Rio Tinto is also reasonably sanguine about the outlook, although it did note that there was a 17 per cent increase in Australian iron ore exports last year and that, while Brazilian exports were flat year-on-year, they increased 25 per cent in the December half relative to the same period of 2012.
Rio sees continued growth in China’s steel demand through 2014, accompanied by a continued ramp-up in supply, and shares Power’s view that inventory cycles will create price volatility.
BHP’s chief financial officer, Graham Kerr, provided the most precise and probably least optimistic assessment of the outlook for this year when he told a UK media briefing that BHP expected the growth in demand for iron ore this year would probably be smaller than the growth in new low-cost supply.
Steel demand in China, he said, was expected to grow by just over three per cent – less than half the rate experienced in 2013 – and, with the demand from the rest of the world, would see iron ore demand growth of about 60 million tonnes in 2014.
That would, however, be outstripped by the growth in seaborne supply of more than 100 million tonnes, which he said would see some high-cost Chinese supply pushed off the top end of the cost curve and, of course, prices coming down.
As with Fortescue and Rio, BHP’s Kerr cautioned that the trends wouldn’t be linear, with a possible acceleration of steel production in China in the first half supporting the price but the rising supply outweighing demand in the second half and pushing prices down.
Neither Rio nor BHP expects a neat and orderly displacement of high-cost domestic Chinese iron ore production with the new low-cost production ramping up in the Pilbara and Brazil.
For social reasons some Chinese producers will keep producing regardless of the price and, more particularly, they both assume that iron ore mines located close to, and integrated with, steel mills will keep producing.

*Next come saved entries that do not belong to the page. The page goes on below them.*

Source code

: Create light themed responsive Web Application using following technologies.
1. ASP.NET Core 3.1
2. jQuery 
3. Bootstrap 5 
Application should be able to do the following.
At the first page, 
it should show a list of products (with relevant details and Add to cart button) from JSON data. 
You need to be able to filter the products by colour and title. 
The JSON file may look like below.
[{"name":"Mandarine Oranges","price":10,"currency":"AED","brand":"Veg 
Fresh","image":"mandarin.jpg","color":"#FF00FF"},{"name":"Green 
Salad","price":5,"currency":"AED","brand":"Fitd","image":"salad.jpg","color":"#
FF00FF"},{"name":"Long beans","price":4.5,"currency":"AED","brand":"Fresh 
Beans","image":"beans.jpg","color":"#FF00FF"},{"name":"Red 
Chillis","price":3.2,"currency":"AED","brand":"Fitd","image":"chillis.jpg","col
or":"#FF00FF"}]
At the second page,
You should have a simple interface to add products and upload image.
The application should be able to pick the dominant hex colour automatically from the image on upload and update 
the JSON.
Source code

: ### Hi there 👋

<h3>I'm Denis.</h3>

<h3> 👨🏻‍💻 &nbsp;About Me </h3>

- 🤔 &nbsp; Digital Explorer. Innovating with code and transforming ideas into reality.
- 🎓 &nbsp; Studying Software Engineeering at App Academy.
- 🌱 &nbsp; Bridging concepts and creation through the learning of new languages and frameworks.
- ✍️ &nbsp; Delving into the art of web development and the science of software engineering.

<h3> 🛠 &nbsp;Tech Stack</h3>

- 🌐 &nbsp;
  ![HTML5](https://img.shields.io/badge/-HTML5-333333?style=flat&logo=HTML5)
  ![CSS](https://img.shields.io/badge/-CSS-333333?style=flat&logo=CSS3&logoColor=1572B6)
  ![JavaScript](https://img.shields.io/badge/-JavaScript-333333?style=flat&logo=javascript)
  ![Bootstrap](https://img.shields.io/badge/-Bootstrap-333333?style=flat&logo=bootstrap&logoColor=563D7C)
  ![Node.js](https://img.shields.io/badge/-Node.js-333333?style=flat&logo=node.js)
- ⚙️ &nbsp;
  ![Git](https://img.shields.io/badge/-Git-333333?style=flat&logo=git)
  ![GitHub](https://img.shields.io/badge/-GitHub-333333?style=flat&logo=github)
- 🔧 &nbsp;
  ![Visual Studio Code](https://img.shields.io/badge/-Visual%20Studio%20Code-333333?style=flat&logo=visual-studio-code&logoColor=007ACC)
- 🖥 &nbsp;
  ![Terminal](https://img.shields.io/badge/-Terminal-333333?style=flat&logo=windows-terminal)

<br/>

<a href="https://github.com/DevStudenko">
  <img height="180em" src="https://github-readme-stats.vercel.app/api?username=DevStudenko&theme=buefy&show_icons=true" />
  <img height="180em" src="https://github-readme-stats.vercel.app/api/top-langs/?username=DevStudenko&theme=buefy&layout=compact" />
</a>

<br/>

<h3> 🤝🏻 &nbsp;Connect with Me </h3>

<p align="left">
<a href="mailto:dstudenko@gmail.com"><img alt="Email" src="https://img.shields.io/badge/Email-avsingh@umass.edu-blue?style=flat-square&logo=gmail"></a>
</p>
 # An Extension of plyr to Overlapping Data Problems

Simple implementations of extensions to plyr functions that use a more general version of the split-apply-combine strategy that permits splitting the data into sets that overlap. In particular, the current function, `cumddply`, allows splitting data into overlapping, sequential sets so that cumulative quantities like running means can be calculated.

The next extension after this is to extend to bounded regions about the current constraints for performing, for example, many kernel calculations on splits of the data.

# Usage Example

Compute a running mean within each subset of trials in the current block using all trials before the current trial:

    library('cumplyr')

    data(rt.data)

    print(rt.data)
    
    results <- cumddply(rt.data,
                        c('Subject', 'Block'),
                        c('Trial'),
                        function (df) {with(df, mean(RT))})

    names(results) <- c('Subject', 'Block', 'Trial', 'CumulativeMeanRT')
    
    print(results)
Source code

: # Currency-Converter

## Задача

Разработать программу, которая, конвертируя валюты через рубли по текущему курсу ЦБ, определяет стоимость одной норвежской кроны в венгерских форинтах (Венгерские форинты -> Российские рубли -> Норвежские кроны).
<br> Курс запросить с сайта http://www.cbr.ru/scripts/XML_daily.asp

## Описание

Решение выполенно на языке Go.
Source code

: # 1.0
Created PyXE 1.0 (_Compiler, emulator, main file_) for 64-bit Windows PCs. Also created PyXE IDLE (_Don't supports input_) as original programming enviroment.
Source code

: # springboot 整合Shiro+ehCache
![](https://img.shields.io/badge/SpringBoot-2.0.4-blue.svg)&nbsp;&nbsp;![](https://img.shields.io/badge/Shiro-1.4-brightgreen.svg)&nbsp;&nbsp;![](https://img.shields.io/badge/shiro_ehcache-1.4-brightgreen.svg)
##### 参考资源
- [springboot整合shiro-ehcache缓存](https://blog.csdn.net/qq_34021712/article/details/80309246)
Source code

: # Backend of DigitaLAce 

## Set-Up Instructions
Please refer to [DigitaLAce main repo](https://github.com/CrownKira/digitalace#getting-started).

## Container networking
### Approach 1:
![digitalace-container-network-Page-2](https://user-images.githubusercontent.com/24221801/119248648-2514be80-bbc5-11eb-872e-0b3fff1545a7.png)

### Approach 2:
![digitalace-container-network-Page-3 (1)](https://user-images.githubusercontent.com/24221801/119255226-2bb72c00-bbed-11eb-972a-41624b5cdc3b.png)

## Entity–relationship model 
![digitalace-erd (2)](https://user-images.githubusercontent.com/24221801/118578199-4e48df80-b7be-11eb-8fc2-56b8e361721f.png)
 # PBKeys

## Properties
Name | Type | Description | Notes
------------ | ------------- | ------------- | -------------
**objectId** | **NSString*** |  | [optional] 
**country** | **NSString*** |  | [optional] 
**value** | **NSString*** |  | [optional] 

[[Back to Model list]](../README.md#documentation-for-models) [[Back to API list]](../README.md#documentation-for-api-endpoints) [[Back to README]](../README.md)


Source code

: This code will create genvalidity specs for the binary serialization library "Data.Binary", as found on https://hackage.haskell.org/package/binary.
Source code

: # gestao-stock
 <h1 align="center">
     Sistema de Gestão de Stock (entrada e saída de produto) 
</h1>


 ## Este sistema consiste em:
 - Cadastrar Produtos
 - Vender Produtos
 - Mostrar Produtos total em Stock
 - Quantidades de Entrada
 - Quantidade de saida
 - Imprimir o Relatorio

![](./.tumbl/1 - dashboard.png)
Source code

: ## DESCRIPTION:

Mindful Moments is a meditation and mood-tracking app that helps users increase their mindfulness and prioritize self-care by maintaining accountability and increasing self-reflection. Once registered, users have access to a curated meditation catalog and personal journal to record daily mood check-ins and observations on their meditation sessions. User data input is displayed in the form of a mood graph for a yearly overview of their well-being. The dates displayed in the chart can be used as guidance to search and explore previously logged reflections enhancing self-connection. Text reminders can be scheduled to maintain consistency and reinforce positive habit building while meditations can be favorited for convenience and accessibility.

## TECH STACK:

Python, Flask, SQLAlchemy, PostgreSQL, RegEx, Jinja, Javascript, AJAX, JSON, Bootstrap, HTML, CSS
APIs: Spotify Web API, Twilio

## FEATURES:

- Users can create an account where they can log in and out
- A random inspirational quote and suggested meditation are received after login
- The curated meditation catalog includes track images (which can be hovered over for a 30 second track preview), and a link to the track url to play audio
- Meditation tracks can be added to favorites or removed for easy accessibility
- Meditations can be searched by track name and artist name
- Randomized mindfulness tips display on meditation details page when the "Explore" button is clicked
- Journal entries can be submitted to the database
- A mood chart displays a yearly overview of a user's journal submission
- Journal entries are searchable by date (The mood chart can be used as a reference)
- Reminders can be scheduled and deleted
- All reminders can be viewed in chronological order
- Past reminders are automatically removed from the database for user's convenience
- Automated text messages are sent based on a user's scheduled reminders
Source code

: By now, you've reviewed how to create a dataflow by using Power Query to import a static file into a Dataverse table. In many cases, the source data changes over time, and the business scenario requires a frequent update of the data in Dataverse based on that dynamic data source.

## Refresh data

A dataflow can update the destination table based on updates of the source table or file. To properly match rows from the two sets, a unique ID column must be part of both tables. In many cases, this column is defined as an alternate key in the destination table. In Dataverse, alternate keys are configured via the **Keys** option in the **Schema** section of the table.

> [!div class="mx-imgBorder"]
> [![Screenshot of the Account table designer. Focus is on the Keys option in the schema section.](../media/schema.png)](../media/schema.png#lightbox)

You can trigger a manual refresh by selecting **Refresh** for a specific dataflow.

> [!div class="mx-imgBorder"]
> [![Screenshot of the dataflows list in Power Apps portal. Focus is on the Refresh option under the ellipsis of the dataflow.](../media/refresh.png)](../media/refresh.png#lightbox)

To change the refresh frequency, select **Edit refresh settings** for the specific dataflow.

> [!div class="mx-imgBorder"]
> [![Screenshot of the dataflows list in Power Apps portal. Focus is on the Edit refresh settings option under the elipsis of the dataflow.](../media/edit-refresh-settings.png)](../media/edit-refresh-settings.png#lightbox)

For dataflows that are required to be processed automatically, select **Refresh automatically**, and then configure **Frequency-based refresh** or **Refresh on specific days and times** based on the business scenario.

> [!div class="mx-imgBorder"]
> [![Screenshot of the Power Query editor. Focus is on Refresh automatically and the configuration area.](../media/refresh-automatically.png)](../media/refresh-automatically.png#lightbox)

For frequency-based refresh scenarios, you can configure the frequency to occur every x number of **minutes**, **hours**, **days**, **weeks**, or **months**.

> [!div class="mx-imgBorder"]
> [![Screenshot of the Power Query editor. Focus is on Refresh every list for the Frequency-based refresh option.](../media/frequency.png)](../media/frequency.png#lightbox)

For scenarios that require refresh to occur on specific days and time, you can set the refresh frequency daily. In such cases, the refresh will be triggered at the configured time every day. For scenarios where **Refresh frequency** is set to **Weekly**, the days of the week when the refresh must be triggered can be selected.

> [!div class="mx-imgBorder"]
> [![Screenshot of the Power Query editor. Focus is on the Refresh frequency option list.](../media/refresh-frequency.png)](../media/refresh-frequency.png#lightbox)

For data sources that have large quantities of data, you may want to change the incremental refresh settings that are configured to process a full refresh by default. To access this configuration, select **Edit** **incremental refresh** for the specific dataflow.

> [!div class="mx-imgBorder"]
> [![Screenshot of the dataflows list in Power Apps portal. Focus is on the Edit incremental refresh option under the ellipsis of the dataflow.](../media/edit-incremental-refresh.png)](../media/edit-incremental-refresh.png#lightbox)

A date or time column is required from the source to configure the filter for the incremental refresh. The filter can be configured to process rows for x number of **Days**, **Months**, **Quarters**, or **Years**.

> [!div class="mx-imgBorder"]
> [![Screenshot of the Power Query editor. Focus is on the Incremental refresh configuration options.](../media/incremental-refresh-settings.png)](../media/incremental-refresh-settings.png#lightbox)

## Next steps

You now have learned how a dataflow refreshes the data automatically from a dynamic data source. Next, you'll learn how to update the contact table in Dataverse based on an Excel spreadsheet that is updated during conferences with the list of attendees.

Both have similar approaches to factoring the integrated producers into their assessment of supply and demand – they notionally reclassify them as the lowest cost producers!
The reliance on the iron ore price and demand levels of Rio and Fortescue – Rio generates most of its earnings from iron ore and Fortescue all of its earnings – means the near outlook for the price is critical to both of them.
Longer term Rio does have a good position in copper, where the medium term fundamentals of supply and demand probably favour the producers, as well its coal and aluminium businesses (where the prospects are more clouded) to help reduce an over-exposure to a single commodity.
Fortescue’s Power has done a terrific job of managing a massive increase in production while also significantly reducing costs – its C1 cash costs were about $US50 a tonne a year ago and are now down to about $US33 a tonne – and lowering its previously threatening debt levels by $US3 billion since November last year.
Assessments of Fortescue’s ability to make further significant inroads into its debt levels – gross debt peaked at $US12.7 billion last year but after completing recently announced repayments its net debt is about $US8.6 billion – are slightly complicated because its cash flows in the December half included iron ore prepayments of $US712 million and prepayments of port access fees of a further $US500 million. It also has a tax instalment of $US750 million due in December.
Power has shifted Fortescue a long way from the position of real vulnerability it had in 2012 but in an ideal world Fortescue needs the iron price to hold around current levels for as long as possible to complete the process of de-risking itself.
Despite the reduction in its cash costs, it wouldn’t want to see the sub-$US90 a tonne prices that some analysts believe are in prospect as the market shifts into an increasingly material surplus of supply over demand.
There are still a lot of expansions of capacity underway in the Pilbara and elsewhere, with Rio and BHP, as the lowest cost suppliers once transport costs are taken into account, looking to both increase volumes and reduce their already low production costs to offset the lower prices they anticipate.
Power said today that Fortescue has a cash break-even price in the low $US70 a tonne range, so there is some margin for error. But Fortescue clearly has to continue to lower its operating and finance costs (and is focused on doing so) if it is to make itself bullet-proof from a misjudgement of the price impacts if the market moves more quickly than anticipated into a position of significant over-supply.